Is Western myopia in Libya creating a far worse version of Gaddafi?

The opinions expressed in this article are those of the author and do not represent in any way the editorial position of Euronews.

If we do not prevent Libya from becoming a mafia state, the trend will not stop at Libya’s borders but become a norm in the region, and especially the Sahel, Hafed Al-Ghwell writes.

ADVERTISEMENT

Today, a gridlocked Libya ambles along in an unsettling calm as Russia increases its presence in the region.

Libya continues to unravel quietly, with indications mounting that rival governments are regrouping for something big.

Recently, Italian authorities intercepted a cargo ship suspected of bringing Russian weapons to General Khalifa Haftar in eastern Libya.

The reason being that Russia is arming Haftar in return for allowing Moscow to build a port on the Mediterranean coast, which would give it a base with Italy directly in its sites.

The country remains compromised, not least by its self-assured ruling elites, but also by the unhelpful policy decisions and changing rules of engagement in Western capitals. I fear the consequences will likely birth the country’s next and likely Muammar Gaddafi.

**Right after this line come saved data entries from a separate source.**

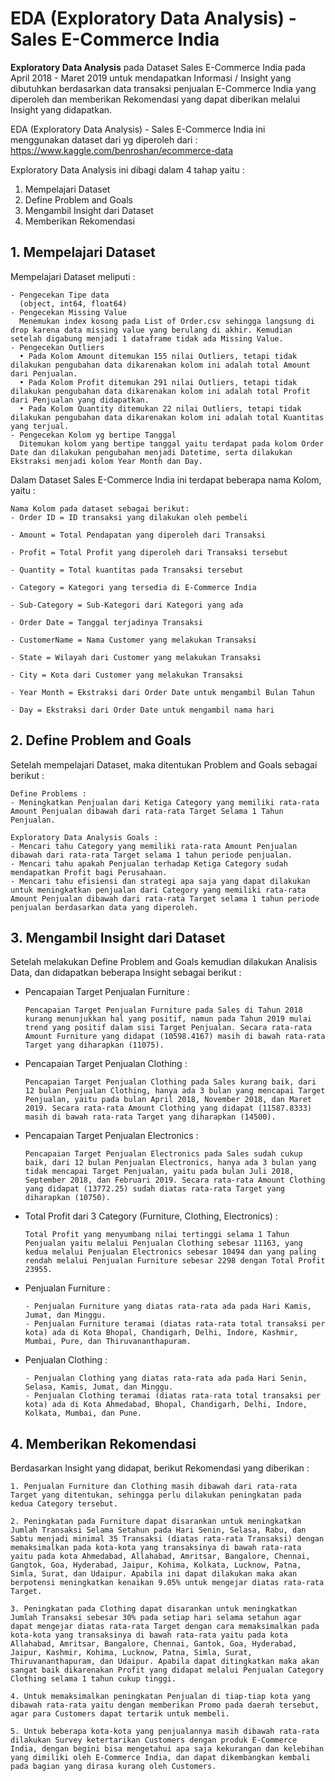 # EDA (Exploratory Data Analysis) - Sales E-Commerce India

 **Exploratory Data Analysis** pada Dataset Sales E-Commerce India pada April 2018 - Maret 2019 untuk mendapatkan Informasi / Insight yang dibutuhkan berdasarkan data transaksi penjualan E-Commerce India yang diperoleh dan memberikan Rekomendasi yang dapat diberikan melalui Insight yang didapatkan.

EDA (Exploratory Data Analysis) - Sales E-Commerce India ini menggunakan dataset dari yg diperoleh dari :
https://www.kaggle.com/benroshan/ecommerce-data

Exploratory Data Analysis ini dibagi dalam 4 tahap yaitu :
1. Mempelajari Dataset
2. Define Problem and Goals
3. Mengambil Insight dari Dataset
4. Memberikan Rekomendasi

## 1. Mempelajari Dataset
Mempelajari Dataset meliputi :
```
- Pengecekan Tipe data
  (object, int64, float64)
- Pengecekan Missing Value
  Menemukan index kosong pada List of Order.csv sehingga langsung di drop karena data missing value yang berulang di akhir. Kemudian setelah digabung menjadi 1 dataframe tidak ada Missing Value.
- Pengecekan Outliers
  • Pada Kolom Amount ditemukan 155 nilai Outliers, tetapi tidak dilakukan pengubahan data dikarenakan kolom ini adalah total Amount dari Penjualan.
  • Pada Kolom Profit ditemukan 291 nilai Outliers, tetapi tidak dilakukan pengubahan data dikarenakan kolom ini adalah total Profit dari Penjualan yang didapatkan.
  • Pada Kolom Quantity ditemukan 22 nilai Outliers, tetapi tidak dilakukan pengubahan data dikarenakan kolom ini adalah total Kuantitas yang terjual.
- Pengecekan Kolom yg bertipe Tanggal
  Ditemukan kolom yang bertipe tanggal yaitu terdapat pada kolom Order Date dan dilakukan pengubahan menjadi Datetime, serta dilakukan Ekstraksi menjadi kolom Year Month dan Day.
```

Dalam Dataset Sales E-Commerce India ini terdapat beberapa nama Kolom, yaitu :
```
Nama Kolom pada dataset sebagai berikut:
- Order ID = ID transaksi yang dilakukan oleh pembeli

- Amount = Total Pendapatan yang diperoleh dari Transaksi

- Profit = Total Profit yang diperoleh dari Transaksi tersebut

- Quantity = Total kuantitas pada Transaksi tersebut

- Category = Kategori yang tersedia di E-Commerce India

- Sub-Category = Sub-Kategori dari Kategori yang ada

- Order Date = Tanggal terjadinya Transaksi

- CustomerName = Nama Customer yang melakukan Transaksi

- State = Wilayah dari Customer yang melakukan Transaksi

- City = Kota dari Customer yang melakukan Transaksi

- Year Month = Ekstraksi dari Order Date untuk mengambil Bulan Tahun

- Day = Ekstraksi dari Order Date untuk mengambil nama hari
```

## 2. Define Problem and Goals
Setelah mempelajari Dataset, maka ditentukan Problem and Goals sebagai berikut :
```
Define Problems :
- Meningkatkan Penjualan dari Ketiga Category yang memiliki rata-rata Amount Penjualan dibawah dari rata-rata Target Selama 1 Tahun Penjualan.

Exploratory Data Analysis Goals :
- Mencari tahu Category yang memiliki rata-rata Amount Penjualan dibawah dari rata-rata Target selama 1 tahun periode penjualan.
- Mencari tahu apakah Penjualan terhadap Ketiga Category sudah mendapatkan Profit bagi Perusahaan.
- Mencari tahu efisiensi dan strategi apa saja yang dapat dilakukan untuk meningkatkan penjualan dari Category yang memiliki rata-rata Amount Penjualan dibawah dari rata-rata Target selama 1 tahun periode penjualan berdasarkan data yang diperoleh.
```

## 3. Mengambil Insight dari Dataset
Setelah melakukan Define Problem and Goals kemudian dilakukan Analisis Data, dan didapatkan beberapa Insight sebagai berikut :

- Pencapaian Target Penjualan Furniture :
    ```
    Pencapaian Target Penjualan Furniture pada Sales di Tahun 2018 kurang menunjukkan hal yang positif, namun pada Tahun 2019 mulai trend yang positif dalam sisi Target Penjualan. Secara rata-rata Amount Furniture yang didapat (10598.4167) masih di bawah rata-rata Target yang diharapkan (11075).
    ```

- Pencapaian Target Penjualan Clothing :
    ```
    Pencapaian Target Penjualan Clothing pada Sales kurang baik, dari 12 bulan Penjualan Clothing, hanya ada 3 bulan yang mencapai Target Penjualan, yaitu pada bulan April 2018, November 2018, dan Maret 2019. Secara rata-rata Amount Clothing yang didapat (11587.8333) masih di bawah rata-rata Target yang diharapkan (14500).
    ```

- Pencapaian Target Penjualan Electronics :
    ```
    Pencapaian Target Penjualan Electronics pada Sales sudah cukup baik, dari 12 bulan Penjualan Electronics, hanya ada 3 bulan yang tidak mencapai Target Penjualan, yaitu pada bulan Juli 2018, September 2018, dan Februari 2019. Secara rata-rata Amount Clothing yang didapat (13772.25) sudah diatas rata-rata Target yang diharapkan (10750).
    ```

- Total Profit dari 3 Category (Furniture, Clothing, Electronics) : 
    ```
    Total Profit yang menyumbang nilai tertinggi selama 1 Tahun Penjualan yaitu melalui Penjualan Clothing sebesar 11163, yang kedua melalui Penjualan Electronics sebesar 10494 dan yang paling rendah melalui Penjualan Furniture sebesar 2298 dengan Total Profit 23955.
    ```

- Penjualan Furniture :
    ```
    - Penjualan Furniture yang diatas rata-rata ada pada Hari Kamis, Jumat, dan Minggu.
    - Penjualan Furniture teramai (diatas rata-rata total transaksi per kota) ada di Kota Bhopal, Chandigarh, Delhi, Indore, Kashmir, Mumbai, Pure, dan Thiruvananthapuram.
    ```

- Penjualan Clothing : 
    ```
    - Penjualan Clothing yang diatas rata-rata ada pada Hari Senin, Selasa, Kamis, Jumat, dan Minggu.
    - Penjualan Clothing teramai (diatas rata-rata total transaksi per kota) ada di Kota Ahmedabad, Bhopal, Chandigarh, Delhi, Indore, Kolkata, Mumbai, dan Pune.
    ```

## 4. Memberikan Rekomendasi 
Berdasarkan Insight yang didapat, berikut Rekomendasi yang diberikan :
```
1. Penjualan Furniture dan Clothing masih dibawah dari rata-rata Target yang ditentukan, sehingga perlu dilakukan peningkatan pada kedua Category tersebut.

2. Peningkatan pada Furniture dapat disarankan untuk meningkatkan Jumlah Transaksi Selama Setahun pada Hari Senin, Selasa, Rabu, dan Sabtu menjadi minimal 35 Transaksi (diatas rata-rata Transaksi) dengan memaksimalkan pada kota-kota yang transaksinya di bawah rata-rata yaitu pada kota Ahmedabad, Allahabad, Amritsar, Bangalore, Chennai, Gangtok, Goa, Hyderabad, Jaipur, Kohima, Kolkata, Lucknow, Patna, Simla, Surat, dan Udaipur. Apabila ini dapat dilakukan maka akan berpotensi meningkatkan kenaikan 9.05% untuk mengejar diatas rata-rata Target.

3. Peningkatan pada Clothing dapat disarankan untuk meningkatkan Jumlah Transaksi sebesar 30% pada setiap hari selama setahun agar dapat mengejar diatas rata-rata Target dengan cara memaksimalkan pada kota-kota yang transaksinya di bawah rata-rata yaitu pada kota Allahabad, Amritsar, Bangalore, Chennai, Gantok, Goa, Hyderabad, Jaipur, Kashmir, Kohima, Lucknow, Patna, Simla, Surat, Thiruvananthapuram, dan Udaipur. Apabila dapat ditingkatkan maka akan sangat baik dikarenakan Profit yang didapat melalui Penjualan Category Clothing selama 1 tahun cukup tinggi.

4. Untuk memaksimalkan peningkatan Penjualan di tiap-tiap kota yang dibawah rata-rata yaitu dengan memberikan Promo pada daerah tersebut, agar para Customers dapat tertarik untuk membeli.

5. Untuk beberapa kota-kota yang penjualannya masih dibawah rata-rata dilakukan Survey ketertarikan Customers dengan produk E-Commerce India, dengan begini bisa mengetahui apa saja kekurangan dan kelebihan yang dimiliki oleh E-Commerce India, dan dapat dikembangkan kembali pada bagian yang dirasa kurang oleh Customers.
```


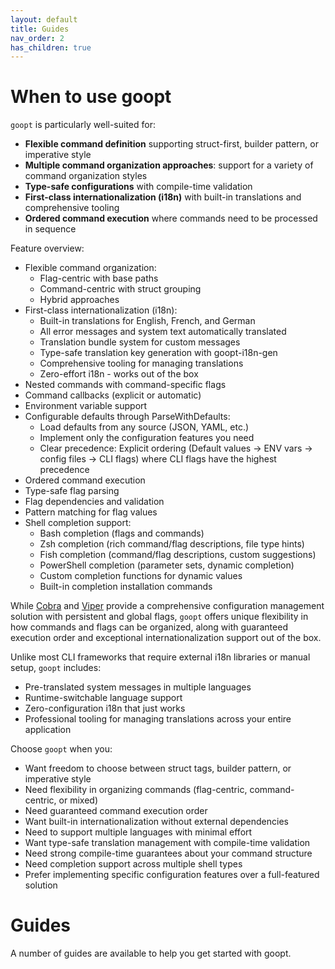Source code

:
 ```yaml
---
layout: default
title: Guides
nav_order: 2
has_children: true
---
```


# When to use goopt

`goopt` is particularly well-suited for:

- **Flexible command definition** supporting struct-first, builder pattern, or imperative style
- **Multiple command organization approaches**: support for a variety of command organization styles
- **Type-safe configurations** with compile-time validation
- **First-class internationalization (i18n)** with built-in translations and comprehensive tooling
- **Ordered command execution** where commands need to be processed in sequence

Feature overview:
- Flexible command organization:
  - Flag-centric with base paths
  - Command-centric with struct grouping
  - Hybrid approaches
- First-class internationalization (i18n):
  - Built-in translations for English, French, and German
  - All error messages and system text automatically translated
  - Translation bundle system for custom messages
  - Type-safe translation key generation with goopt-i18n-gen
  - Comprehensive tooling for managing translations
  - Zero-effort i18n - works out of the box
- Nested commands with command-specific flags
- Command callbacks (explicit or automatic)
- Environment variable support
- Configurable defaults through ParseWithDefaults:
  - Load defaults from any source (JSON, YAML, etc.)
  - Implement only the configuration features you need
  - Clear precedence: Explicit ordering (Default values → ENV vars → config files → CLI flags) where CLI flags have the highest precedence
- Ordered command execution
- Type-safe flag parsing
- Flag dependencies and validation
- Pattern matching for flag values
- Shell completion support:
  - Bash completion (flags and commands)
  - Zsh completion (rich command/flag descriptions, file type hints)
  - Fish completion (command/flag descriptions, custom suggestions)
  - PowerShell completion (parameter sets, dynamic completion)
  - Custom completion functions for dynamic values
  - Built-in completion installation commands

While [Cobra](https://github.com/spf13/cobra) and [Viper](https://github.com/spf13/viper) provide a comprehensive configuration management 
solution with persistent and global flags, `goopt` offers unique flexibility in how commands and flags can be organized, along with guaranteed execution order
and exceptional internationalization support out of the box.

Unlike most CLI frameworks that require external i18n libraries or manual setup, `goopt` includes:
- Pre-translated system messages in multiple languages
- Runtime-switchable language support
- Zero-configuration i18n that just works
- Professional tooling for managing translations across your entire application

Choose `goopt` when you:
- Want freedom to choose between struct tags, builder pattern, or imperative style
- Need flexibility in organizing commands (flag-centric, command-centric, or mixed)
- Need guaranteed command execution order
- Want built-in internationalization without external dependencies
- Need to support multiple languages with minimal effort
- Want type-safe translation management with compile-time validation
- Need strong compile-time guarantees about your command structure
- Need completion support across multiple shell types
- Prefer implementing specific configuration features over a full-featured solution

# Guides

A number of guides are available to help you get started with goopt.
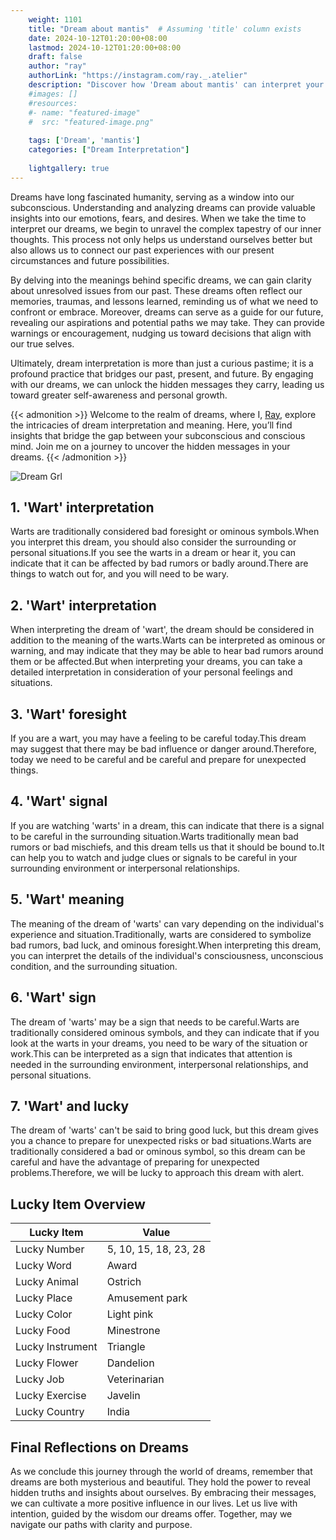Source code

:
 ```yaml
---
    weight: 1101
    title: "Dream about mantis"  # Assuming 'title' column exists
    date: 2024-10-12T01:20:00+08:00
    lastmod: 2024-10-12T01:20:00+08:00
    draft: false
    author: "ray"
    authorLink: "https://instagram.com/ray._.atelier"
    description: "Discover how 'Dream about mantis' can interpret your future and uncover its significant meanings in your life."
    #images: []
    #resources:
    #- name: "featured-image"
    #  src: "featured-image.png"
    
    tags: ['Dream', 'mantis']
    categories: ["Dream Interpretation"]
    
    lightgallery: true
---
```

    
Dreams have long fascinated humanity, serving as a window into our subconscious. Understanding and analyzing dreams can provide valuable insights into our emotions, fears, and desires. When we take the time to interpret our dreams, we begin to unravel the complex tapestry of our inner thoughts. This process not only helps us understand ourselves better but also allows us to connect our past experiences with our present circumstances and future possibilities.

By delving into the meanings behind specific dreams, we can gain clarity about unresolved issues from our past. These dreams often reflect our memories, traumas, and lessons learned, reminding us of what we need to confront or embrace. Moreover, dreams can serve as a guide for our future, revealing our aspirations and potential paths we may take. They can provide warnings or encouragement, nudging us toward decisions that align with our true selves.

Ultimately, dream interpretation is more than just a curious pastime; it is a profound practice that bridges our past, present, and future. By engaging with our dreams, we can unlock the hidden messages they carry, leading us toward greater self-awareness and personal growth.

{{< admonition >}}
Welcome to the realm of dreams, where I, [Ray](https://instagram.com/ray._.atelier), explore the intricacies of dream interpretation and meaning. Here, you’ll find insights that bridge the gap between your subconscious and conscious mind. Join me on a journey to uncover the hidden messages in your dreams.
{{< /admonition >}}

![Dream Grl](https://cdn.pixabay.com/photo/2017/11/02/03/35/gothic-2910057_1280.jpg "Dream Grl")

## 1. 'Wart' interpretation
Warts are traditionally considered bad foresight or ominous symbols.When you interpret this dream, you should also consider the surrounding or personal situations.If you see the warts in a dream or hear it, you can indicate that it can be affected by bad rumors or badly around.There are things to watch out for, and you will need to be wary.

## 2. 'Wart' interpretation
When interpreting the dream of 'wart', the dream should be considered in addition to the meaning of the warts.Warts can be interpreted as ominous or warning, and may indicate that they may be able to hear bad rumors around them or be affected.But when interpreting your dreams, you can take a detailed interpretation in consideration of your personal feelings and situations.

## 3. 'Wart' foresight
If you are a wart, you may have a feeling to be careful today.This dream may suggest that there may be bad influence or danger around.Therefore, today we need to be careful and be careful and prepare for unexpected things.

## 4. 'Wart' signal
If you are watching 'warts' in a dream, this can indicate that there is a signal to be careful in the surrounding situation.Warts traditionally mean bad rumors or bad mischiefs, and this dream tells us that it should be bound to.It can help you to watch and judge clues or signals to be careful in your surrounding environment or interpersonal relationships.

## 5. 'Wart' meaning
The meaning of the dream of 'warts' can vary depending on the individual's experience and situation.Traditionally, warts are considered to symbolize bad rumors, bad luck, and ominous foresight.When interpreting this dream, you can interpret the details of the individual's consciousness, unconscious condition, and the surrounding situation.

## 6. 'Wart' sign
The dream of 'warts' may be a sign that needs to be careful.Warts are traditionally considered ominous symbols, and they can indicate that if you look at the warts in your dreams, you need to be wary of the situation or work.This can be interpreted as a sign that indicates that attention is needed in the surrounding environment, interpersonal relationships, and personal situations.

## 7. 'Wart' and lucky
The dream of 'warts' can't be said to bring good luck, but this dream gives you a chance to prepare for unexpected risks or bad situations.Warts are traditionally considered a bad or ominous symbol, so this dream can be careful and have the advantage of preparing for unexpected problems.Therefore, we will be lucky to approach this dream with alert.

## Lucky Item Overview
| Lucky Item          | Value              |
|---------------|--------------------|
| Lucky Number        | 5, 10, 15, 18, 23, 28  |
| Lucky Word          | Award |
| Lucky Animal        | Ostrich |
| Lucky Place         | Amusement park     |
| Lucky Color         | Light pink     |
| Lucky Food          | Minestrone      |
| Lucky Instrument    | Triangle |
| Lucky Flower        | Dandelion    |
| Lucky Job           | Veterinarian       |
| Lucky Exercise      | Javelin  |
| Lucky Country       | India    |


##  Final Reflections on Dreams

As we conclude this journey through the world of dreams, remember that dreams are both mysterious and beautiful. They hold the power to reveal hidden truths and insights about ourselves. By embracing their messages, we can cultivate a more positive influence in our lives. Let us live with intention, guided by the wisdom our dreams offer. Together, may we navigate our paths with clarity and purpose.
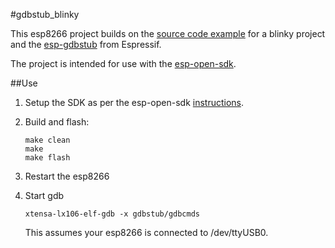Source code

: #gdbstub_blinky

This esp8266 project builds on the [source code
example](https://github.com/esp8266/source-code-examples) for a blinky
project and the
[esp-gdbstub](https://github.com/espressif/esp-gdbstub) from
Espressif.

The project is intended for use with the
[esp-open-sdk](https://github.com/pfalcon/esp-open-sdk).

##Use

1. Setup the SDK as per the esp-open-sdk
[instructions](https://github.com/pfalcon/esp-open-sdk).

2. Build and flash:

   ```
   make clean
   make
   make flash
   ```

3. Restart the esp8266

4. Start gdb
   ```
   xtensa-lx106-elf-gdb -x gdbstub/gdbcmds
   ```
   This assumes your esp8266 is connected to /dev/ttyUSB0.


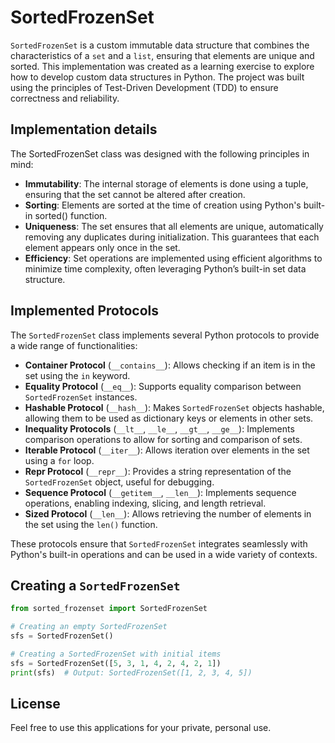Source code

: # SortedFrozenSet



`SortedFrozenSet` is a custom immutable data structure that combines the characteristics of a `set` and a `list`, ensuring that elements are unique and sorted. This implementation was created as a learning exercise to explore how to develop custom data structures in Python. The project was built using the principles of Test-Driven Development (TDD) to ensure correctness and reliability.

## Implementation details
The SortedFrozenSet class was designed with the following principles in mind:

 - **Immutability**: The internal storage of elements is done using a tuple, ensuring that the set cannot be altered after creation.
 - **Sorting**: Elements are sorted at the time of creation using Python's built-in sorted() function.
 - **Uniqueness**: The set ensures that all elements are unique, automatically removing any duplicates during initialization. This guarantees that each element appears only once in the set.
 - **Efficiency**: Set operations are implemented using efficient algorithms to minimize time complexity, often leveraging Python’s built-in set data structure.
## Implemented Protocols

The `SortedFrozenSet` class implements several Python protocols to provide a wide range of functionalities:

- **Container Protocol** (`__contains__`): Allows checking if an item is in the set using the `in` keyword.
- **Equality Protocol** (`__eq__`): Supports equality comparison between `SortedFrozenSet` instances.
- **Hashable Protocol** (`__hash__`): Makes `SortedFrozenSet` objects hashable, allowing them to be used as dictionary keys or elements in other sets.
- **Inequality Protocols** (`__lt__`, `__le__`, `__gt__`, `__ge__`): Implements comparison operations to allow for sorting and comparison of sets.
- **Iterable Protocol** (`__iter__`): Allows iteration over elements in the set using a `for` loop.
- **Repr Protocol** (`__repr__`): Provides a string representation of the `SortedFrozenSet` object, useful for debugging.
- **Sequence Protocol** (`__getitem__`, `__len__`): Implements sequence operations, enabling indexing, slicing, and length retrieval.
- **Sized Protocol** (`__len__`): Allows retrieving the number of elements in the set using the `len()` function.

These protocols ensure that `SortedFrozenSet` integrates seamlessly with Python's built-in operations and can be used in a wide variety of contexts.

## Creating a `SortedFrozenSet`

```python
from sorted_frozenset import SortedFrozenSet

# Creating an empty SortedFrozenSet
sfs = SortedFrozenSet()

# Creating a SortedFrozenSet with initial items
sfs = SortedFrozenSet([5, 3, 1, 4, 2, 4, 2, 1])
print(sfs)  # Output: SortedFrozenSet([1, 2, 3, 4, 5])
```


## License
Feel free to use this applications for your private, personal use.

Flip-flopping Western policies

Briefly looking back, we can see that Western approaches toward Libya have undergone noteworthy changes, shifting from narrow security-oriented strategies to facilitating inclusive political settlements.

And, when that failed to secure meaningful progress in restoring the Libyan state, the West subsequently devolved toward a messy strategy of pursuing agreements among Libya’s differing factions.

This new strategy erroneously viewed bargains between the fractious and unelected Libyan elites as a makeshift bridge toward the ultimate goal—peace and stability.

This is a grave miscalculation and a deliberate misreading of fairly obvious dynamics at play in Libya.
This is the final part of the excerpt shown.